- [Task objective]: Lift out all lines below that contain "ebook".

(Plain-text document sources)
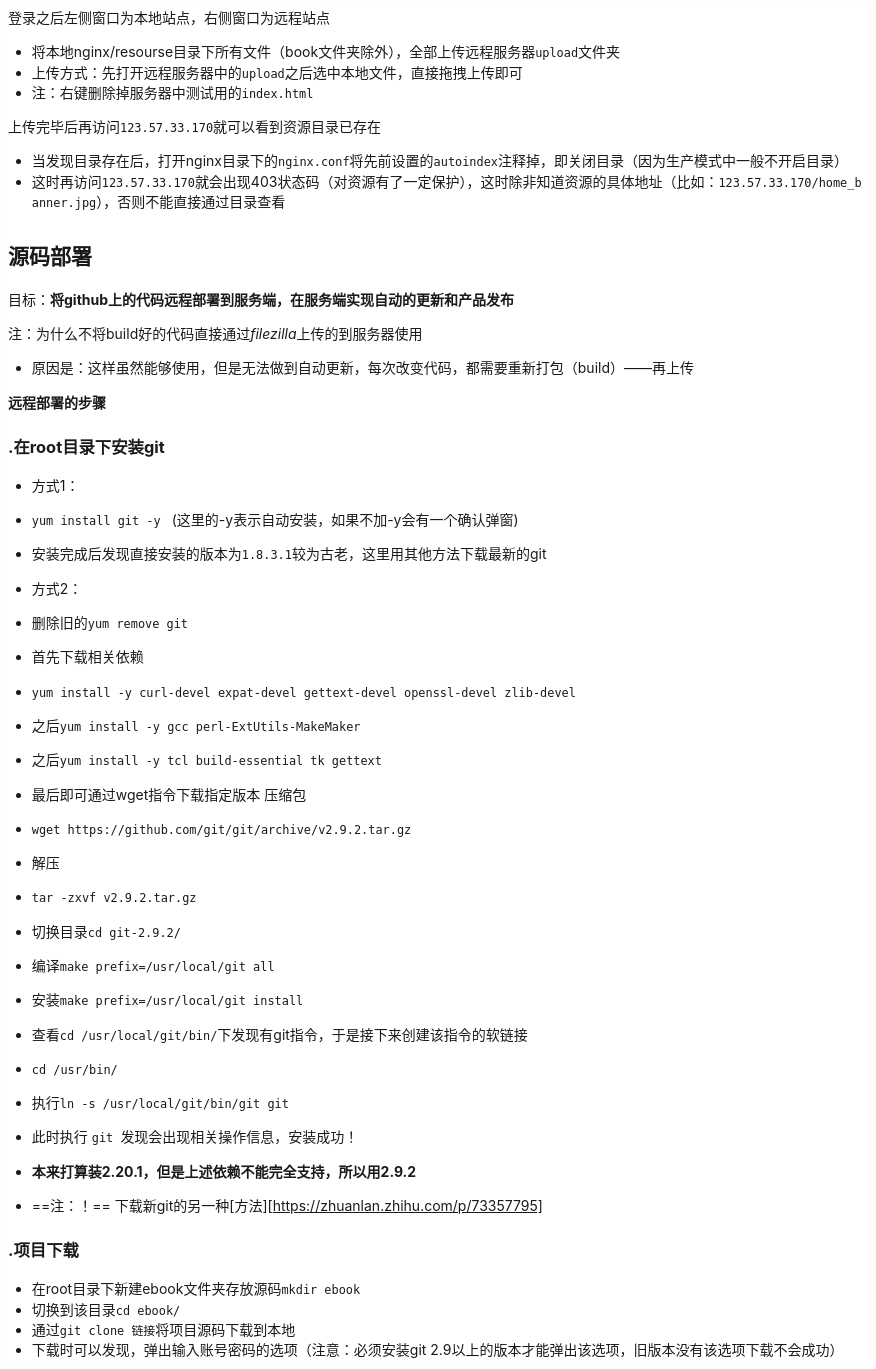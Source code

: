 登录之后左侧窗口为本地站点，右侧窗口为远程站点

- 将本地nginx/resourse目录下所有文件（book文件夹除外），全部上传远程服务器`upload`文件夹
- 上传方式：先打开远程服务器中的`upload`之后选中本地文件，直接拖拽上传即可
- 注：右键删除掉服务器中测试用的`index.html`

上传完毕后再访问`123.57.33.170`就可以看到资源目录已存在

- 当发现目录存在后，打开nginx目录下的`nginx.conf`将先前设置的`autoindex`注释掉，即关闭目录（因为生产模式中一般不开启目录）
- 这时再访问`123.57.33.170`就会出现403状态码（对资源有了一定保护），这时除非知道资源的具体地址（比如：`123.57.33.170/home_banner.jpg`），否则不能直接通过目录查看

## 源码部署

目标：**将github上的代码远程部署到服务端，在服务端实现自动的更新和产品发布**

注：为什么不将build好的代码直接通过*filezilla*上传的到服务器使用

- 原因是：这样虽然能够使用，但是无法做到自动更新，每次改变代码，都需要重新打包（build）——再上传

**远程部署的步骤**

### .在root目录下安装git

- 方式1：

-  `yum install git -y ` (这里的-y表示自动安装，如果不加-y会有一个确认弹窗)
- 安装完成后发现直接安装的版本为`1.8.3.1`较为古老，这里用其他方法下载最新的git
- 方式2：
- 删除旧的`yum remove git`
- 首先下载相关依赖
- `yum install -y curl-devel expat-devel gettext-devel openssl-devel zlib-devel`
- 之后`yum install -y gcc perl-ExtUtils-MakeMaker`
- 之后`yum install -y tcl build-essential tk gettext`
- 最后即可通过wget指令下载指定版本 压缩包
- `wget https://github.com/git/git/archive/v2.9.2.tar.gz`
- 解压
- `tar -zxvf v2.9.2.tar.gz `
- 切换目录`cd git-2.9.2/`
- 编译`make prefix=/usr/local/git all`
- 安装`make prefix=/usr/local/git install`
- 查看`cd /usr/local/git/bin/`下发现有git指令，于是接下来创建该指令的软链接
- `cd /usr/bin/ `
- 执行`ln -s /usr/local/git/bin/git git`
- 此时执行 `git `发现会出现相关操作信息，安装成功！
- **本来打算装2.20.1，但是上述依赖不能完全支持，所以用2.9.2**
- ==注：！== 下载新git的另一种[方法][https://zhuanlan.zhihu.com/p/73357795]

### .项目下载

- 在root目录下新建ebook文件夹存放源码`mkdir ebook`
- 切换到该目录`cd ebook/`
- 通过`git clone 链接`将项目源码下载到本地
- 下载时可以发现，弹出输入账号密码的选项（注意：必须安装git 2.9以上的版本才能弹出该选项，旧版本没有该选项下载不会成功）
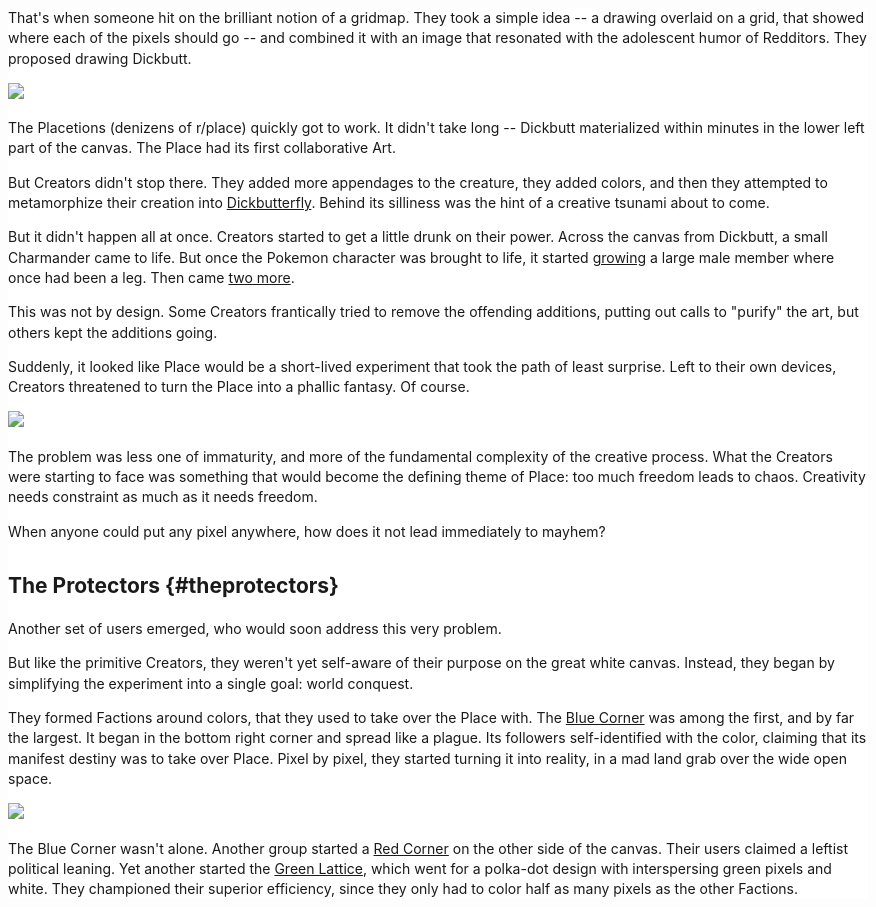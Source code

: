 That\'s when someone hit on the brilliant notion of a gridmap. They took a simple idea \-- a drawing overlaid on a grid, that showed where each of the pixels should go \-- and combined it with an image that resonated with the adolescent humor of Redditors. They proposed drawing Dickbutt.

[![](http://i.imgur.com/uE6lTGY.jpg)](https://www.reddit.com/r/place/comments/62mfmx/make_a_dickbutt_please/)

The Placetions (denizens of r/place) quickly got to work. It didn\'t take long \-- Dickbutt materialized within minutes in the lower left part of the canvas. The Place had its first collaborative Art.

But Creators didn\'t stop there. They added more appendages to the creature, they added colors, and then they attempted to metamorphize their creation into [Dickbutterfly](https://www.reddit.com/r/place/comments/62n7j8/glory_to_the_church_of_the_pinkbrown/). Behind its silliness was the hint of a creative tsunami about to come.

But it didn\'t happen all at once. Creators started to get a little drunk on their power. Across the canvas from Dickbutt, a small Charmander came to life. But once the Pokemon character was brought to life, it started [growing](https://www.reddit.com/r/place/comments/62n7e5/charmander_whats_wrong_with_your_leg/) a large male member where once had been a leg. Then came [two more](https://www.reddit.com/r/place/comments/62nxla/we_cant_let_the_blue_corner_take_over_triple_dick/).

This was not by design. Some Creators frantically tried to remove the offending additions, putting out calls to \"purify\" the art, but others kept the additions going.

Suddenly, it looked like Place would be a short-lived experiment that took the path of least surprise. Left to their own devices, Creators threatened to turn the Place into a phallic fantasy. Of course.

![](http://i.imgur.com/kfvzuO8.gif)

The problem was less one of immaturity, and more of the fundamental complexity of the creative process. What the Creators were starting to face was something that would become the defining theme of Place: too much freedom leads to chaos. Creativity needs constraint as much as it needs freedom.

When anyone could put any pixel anywhere, how does it not lead immediately to mayhem?

The Protectors {#theprotectors}
--------------

Another set of users emerged, who would soon address this very problem.

But like the primitive Creators, they weren\'t yet self-aware of their purpose on the great white canvas. Instead, they began by simplifying the experiment into a single goal: world conquest.

They formed Factions around colors, that they used to take over the Place with. The [Blue Corner](https://www.reddit.com/r/BlueCorner/) was among the first, and by far the largest. It began in the bottom right corner and spread like a plague. Its followers self-identified with the color, claiming that its manifest destiny was to take over Place. Pixel by pixel, they started turning it into reality, in a mad land grab over the wide open space.

![](http://i.imgur.com/yb41inH.png)

The Blue Corner wasn\'t alone. Another group started a [Red Corner](https://www.reddit.com/r/RedCorner/) on the other side of the canvas. Their users claimed a leftist political leaning. Yet another started the [Green Lattice](https://www.reddit.com/r/GreenLattice/), which went for a polka-dot design with interspersing green pixels and white. They championed their superior efficiency, since they only had to color half as many pixels as the other Factions.
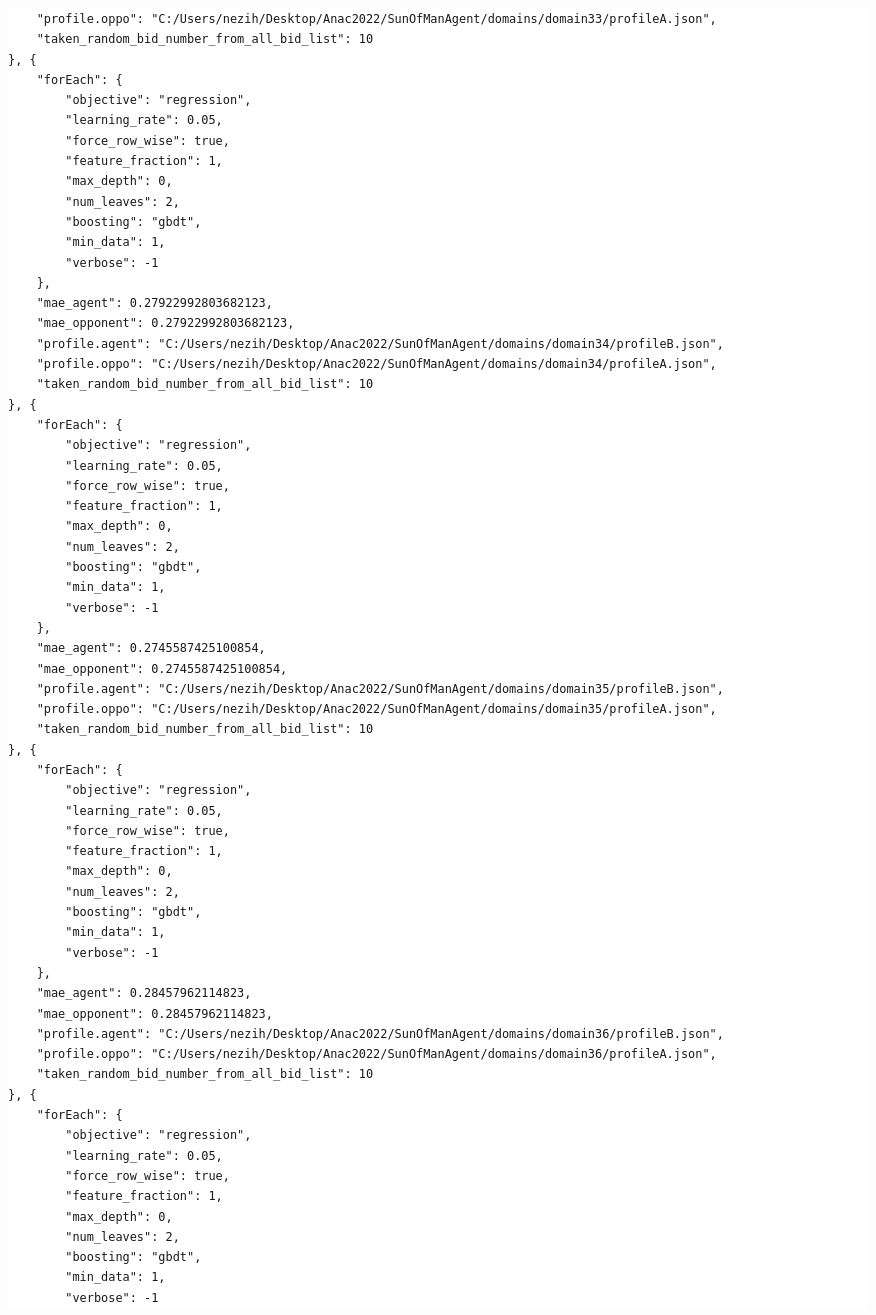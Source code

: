         "profile.oppo": "C:/Users/nezih/Desktop/Anac2022/SunOfManAgent/domains/domain33/profileA.json",
        "taken_random_bid_number_from_all_bid_list": 10
    }, {
        "forEach": {
            "objective": "regression",
            "learning_rate": 0.05,
            "force_row_wise": true,
            "feature_fraction": 1,
            "max_depth": 0,
            "num_leaves": 2,
            "boosting": "gbdt",
            "min_data": 1,
            "verbose": -1
        },
        "mae_agent": 0.27922992803682123,
        "mae_opponent": 0.27922992803682123,
        "profile.agent": "C:/Users/nezih/Desktop/Anac2022/SunOfManAgent/domains/domain34/profileB.json",
        "profile.oppo": "C:/Users/nezih/Desktop/Anac2022/SunOfManAgent/domains/domain34/profileA.json",
        "taken_random_bid_number_from_all_bid_list": 10
    }, {
        "forEach": {
            "objective": "regression",
            "learning_rate": 0.05,
            "force_row_wise": true,
            "feature_fraction": 1,
            "max_depth": 0,
            "num_leaves": 2,
            "boosting": "gbdt",
            "min_data": 1,
            "verbose": -1
        },
        "mae_agent": 0.2745587425100854,
        "mae_opponent": 0.2745587425100854,
        "profile.agent": "C:/Users/nezih/Desktop/Anac2022/SunOfManAgent/domains/domain35/profileB.json",
        "profile.oppo": "C:/Users/nezih/Desktop/Anac2022/SunOfManAgent/domains/domain35/profileA.json",
        "taken_random_bid_number_from_all_bid_list": 10
    }, {
        "forEach": {
            "objective": "regression",
            "learning_rate": 0.05,
            "force_row_wise": true,
            "feature_fraction": 1,
            "max_depth": 0,
            "num_leaves": 2,
            "boosting": "gbdt",
            "min_data": 1,
            "verbose": -1
        },
        "mae_agent": 0.28457962114823,
        "mae_opponent": 0.28457962114823,
        "profile.agent": "C:/Users/nezih/Desktop/Anac2022/SunOfManAgent/domains/domain36/profileB.json",
        "profile.oppo": "C:/Users/nezih/Desktop/Anac2022/SunOfManAgent/domains/domain36/profileA.json",
        "taken_random_bid_number_from_all_bid_list": 10
    }, {
        "forEach": {
            "objective": "regression",
            "learning_rate": 0.05,
            "force_row_wise": true,
            "feature_fraction": 1,
            "max_depth": 0,
            "num_leaves": 2,
            "boosting": "gbdt",
            "min_data": 1,
            "verbose": -1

- [Expected output]:
- 在root目录下新建ebook文件夹存放源码`mkdir ebook`
- 切换到该目录`cd ebook/`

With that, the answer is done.